CareFirst Careers

Senior Clinical Review Specialist

Resp & Qualifications

PURPOSE: This position handles day to day reviews and processes and/or adjudicates complex professional and institutional claims and inquiries that require individual consideration, medical necessity, or medical appropriateness review for proper adjudication for claims processing.  The position assists the Corporation in determining acceptable medical risk to Corporation by analyzing medical information of applicants for enrollment in specific policies.  The incumbent prepares, on behalf of the Corporation, appropriate correspondence to applicants, members, attorneys, or other designees as well as Insurance Commissioners. Must be able to use multiple claims and enrollment systems as well as applicable systems to manage and track utilization.  Uses software to perform research and eligibility checks.  Senior Clinical Review Specialist acts as the Subject Matter Expert for Clinical Review Specialist, Claims Review Analyst, Medical Management areas, Legal and Legislative Affairs, Medical Directors, all Administrative Service Units and Sales regarding the Clinical Medical Review process. Acts as a primary professional resource for orientation and training of new associates and development of training materials and resources.    

PRINCIPAL ACCOUNTABILITIES Medical Review Focus:

Receive, research, review and analyze professional and institutional claims and customer inquiries that require medical expertise and knowledge for proper processing and/or adjudication.  Review claims for medical appropriateness, proper billing, medical necessity, pre-existing, cosmetic, experimental/investigational, compliance with health care policy, Carefirst BCBS coding guidelines and contract benefits within timeframes established by the accounts, the department and Operations and authorizations. This includes interpreting and analyzing medical information such as, operative, laboratory, radiology and pathology reports, consultations, and medical progress notes to determine applicability of benefits.  Prepares cases as necessary for physicians in community in which their expertise is required.  Interpret contract language and benefit structure as necessary.  Prepare denial letters to all appropriate parties within the department time frames describing the reason or criteria used for denial. Refers appropriate cases to Quality Improvement and/or Special Investigations.

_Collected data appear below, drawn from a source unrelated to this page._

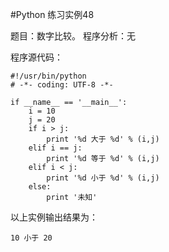 #Python 练习实例48


题目：数字比较。
程序分析：无

程序源代码：

```
#!/usr/bin/python
# -*- coding: UTF-8 -*-

if __name__ == '__main__':
    i = 10
    j = 20
    if i > j:
        print '%d 大于 %d' % (i,j)
    elif i == j:
        print '%d 等于 %d' % (i,j)
    elif i < j:
        print '%d 小于 %d' % (i,j)
    else:
        print '未知'
```

以上实例输出结果为：

```
10 小于 20
```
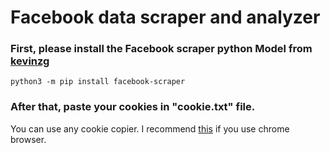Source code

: # Facebook data scraper and analyzer 

### First, please install the Facebook scraper python Model from [kevinzg](https://pypi.org/project/facebook-scraper/)

``` 
python3 -m pip install facebook-scraper 
```

### After that, paste your cookies in "cookie.txt" file.
You can use any cookie copier. I recommend [this](https://www.editthiscookie.com/) if you use chrome browser.

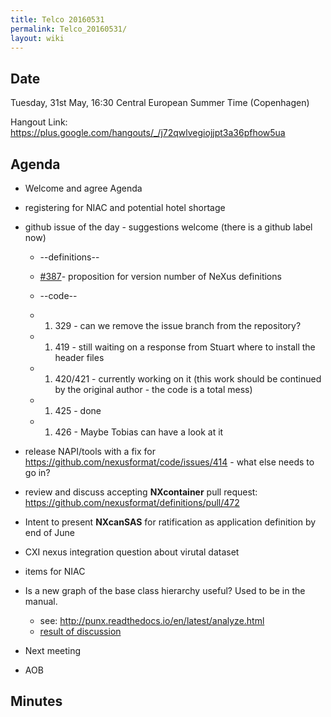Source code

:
```yaml
---
title: Telco 20160531
permalink: Telco_20160531/
layout: wiki
---
```


Date
----

Tuesday, 31st May, 16:30 Central European Summer Time (Copenhagen)

Hangout Link:
<https://plus.google.com/hangouts/_/j72qwlvegiojjpt3a36pfhow5ua>

Agenda
------

-   Welcome and agree Agenda
-   registering for NIAC and potential hotel shortage
-   github issue of the day - suggestions welcome (there is a github
    label now)
    -   --definitions--
    -   [\#387](https://github.com/nexusformat/definitions/issues/387#issuecomment-219328772)-
        proposition for version number of NeXus definitions
    -   --code--
    -   1.  329 - can we remove the issue branch from the repository?

    -   1.  419 - still waiting on a response from Stuart where to
            install the header files

    -   1.  420/421 - currently working on it (this work should be
            continued by the original author - the code is a total mess)

    -   1.  425 - done

    -   1.  426 - Maybe Tobias can have a look at it

-   release NAPI/tools with a fix for
    <https://github.com/nexusformat/code/issues/414> - what else needs
    to go in?
-   review and discuss accepting **NXcontainer** pull request:
    <https://github.com/nexusformat/definitions/pull/472>
-   Intent to present **NXcanSAS** for ratification as application
    definition by end of June
-   CXI nexus integration question about virutal dataset
-   items for NIAC
-   Is a new graph of the base class hierarchy useful? Used to be in the
    manual.
    -   see: <http://punx.readthedocs.io/en/latest/analyze.html>
    -   [result of
        discussion](https://github.com/prjemian/punx/issues/1)
-   Next meeting
-   AOB

Minutes
-------
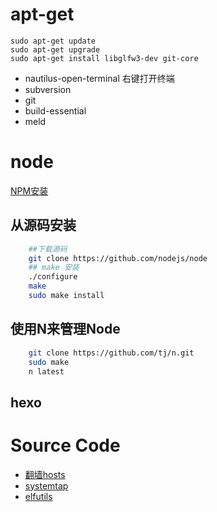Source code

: 


# apt-get
```
sudo apt-get update
sudo apt-get upgrade
sudo apt-get install libglfw3-dev git-core
```
 + nautilus-open-terminal
    右键打开终端
 + subversion
 + git
 + build-essential
 + meld
# node
[NPM安装](http://n.thepana.com/2013/09/21/nodejs_install/)
## 从源码安装
```bash
    ##下载源码
    git clone https://github.com/nodejs/node
    ## make 安装
    ./configure
    make
    sudo make install
```
## 使用N来管理Node
```bash
    git clone https://github.com/tj/n.git
    sudo make
    n latest
```

## hexo


# Source Code
+ [翻墙hosts](https://raw.githubusercontent.com/racaljk/hosts/master/hosts)
+ [systemtap](https://sourceware.org/systemtap/ftp/releases/)
+ [elfutils](https://fedorahosted.org/releases/e/l/elfutils/)

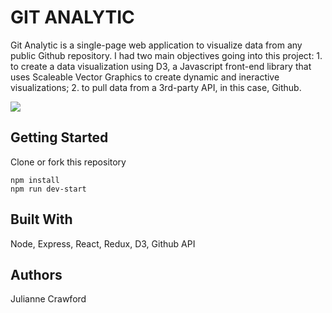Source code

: # GIT ANALYTIC
Git Analytic is a single-page web application to visualize data from any public Github repository. I had two main objectives going into this project: 1. to create a data visualization using D3, a Javascript front-end library that uses Scaleable Vector Graphics to create dynamic and ineractive visualizations; 2. to pull data from a 3rd-party API, in this case, Github.

![](gitAnalytic.gif)

## Getting Started
Clone or fork this repository

```
npm install
npm run dev-start
```

## Built With
Node, Express, React, Redux, D3, Github API

## Authors
Julianne Crawford
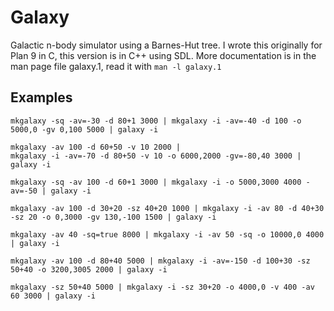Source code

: Galaxy
=

Galactic n-body simulator using a Barnes-Hut tree. I wrote this originally for Plan 9 in C, this version is in C++ using SDL.
More documentation is in the man page file galaxy.1, read it with `man -l galaxy.1`

Examples
-

```
mkgalaxy -sq -av=-30 -d 80+1 3000 | mkgalaxy -i -av=-40 -d 100 -o 5000,0 -gv 0,100 5000 | galaxy -i

mkgalaxy -av 100 -d 60+50 -v 10 2000 |
mkgalaxy -i -av=-70 -d 80+50 -v 10 -o 6000,2000 -gv=-80,40 3000 |
galaxy -i

mkgalaxy -sq -av 100 -d 60+1 3000 | mkgalaxy -i -o 5000,3000 4000 -av=-50 | galaxy -i

mkgalaxy -av 100 -d 30+20 -sz 40+20 1000 | mkgalaxy -i -av 80 -d 40+30 -sz 20 -o 0,3000 -gv 130,-100 1500 | galaxy -i

mkgalaxy -av 40 -sq=true 8000 | mkgalaxy -i -av 50 -sq -o 10000,0 4000 | galaxy -i

mkgalaxy -av 100 -d 80+40 5000 | mkgalaxy -i -av=-150 -d 100+30 -sz 50+40 -o 3200,3005 2000 | galaxy -i

mkgalaxy -sz 50+40 5000 | mkgalaxy -i -sz 30+20 -o 4000,0 -v 400 -av 60 3000 | galaxy -i
```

Assist with pricing of procedure codes which require individual consideration or are listed as “not otherwise classified” in CPT manual.  Must be able to interpret medical information and make comparison to similar or like procedures.

Acts as mentor to new associates or existing associates being cross trained on different functions.

Handles non complex projects as assigned by Lead CRS or Supervisor, completing assignment within a specific timeframe with specific goals.

Participates in medical policy meetings, nurses forums, review sessions with Medical and Dental directors, special projects, task forces, committees as assigned. Assists in development and communication of health care policy or Corporate Medical Underwriting criteria changes.  Makes recommendations on existing and new policies.  Participates in continuing education and staff development programs.  Participates in departmental quality improvement as well as department/team enhancement activities.

QUALIFICATION REQUIREMENTS:

Required:  The incumbent must be a licensed, registered nurse with a college degree or Nursing diploma. Must have 5 years of acute clinical experience, previous case management, discharge planning or utilization review experience. Must consistently meet or exceed goals established for section.

Abilities/skills:  The incumbent must be self-directed with an ability to work independently.  Must have excellent oral and written communication skills as well as organizational and problem-solving skills.  Must be able to analyze information and make complex decisions or recommendations based upon Corporate or department policies.  Must be able to formulate medical responses for service areas to assist with decision notifications. Must have PC skills in Word, Excel, and data entry into databases.

Department

Department: FEP MD Nurse Review)

Equal Employment Opportunity

CareFirst BlueCross BlueShield is an Equal Opportunity (EEO) employer.  It is the policy of the Company to provide equal employment opportunities to all qualified applicants without regard to race, color, religion, sex, sexual orientation, gender identity, national origin, age, protected veteran or disabled status, or genetic information.

Hire Range Disclaimer

Actual salary will be based on relevant job experience and work history.

Where To Apply

Please visit our website to apply: www.carefirst.com/careers

Closing Date

Please apply before: 6/18/21

Federal Disc/Physical Demand

Note:  The incumbent is required to immediately disclose any debarment, exclusion, or other event that makes him/her ineligible to perform work directly or indirectly on Federal health care programs.

PHYSICAL DEMANDS:

The associate is primarily seated while performing the duties of the position.  Occasional walking or standing is required.  The hands are regularly used to write, type, key and handle or feel small controls and objects.  The associate must frequently talk and hear.  Weights up to 25 pounds are occasionally lifted.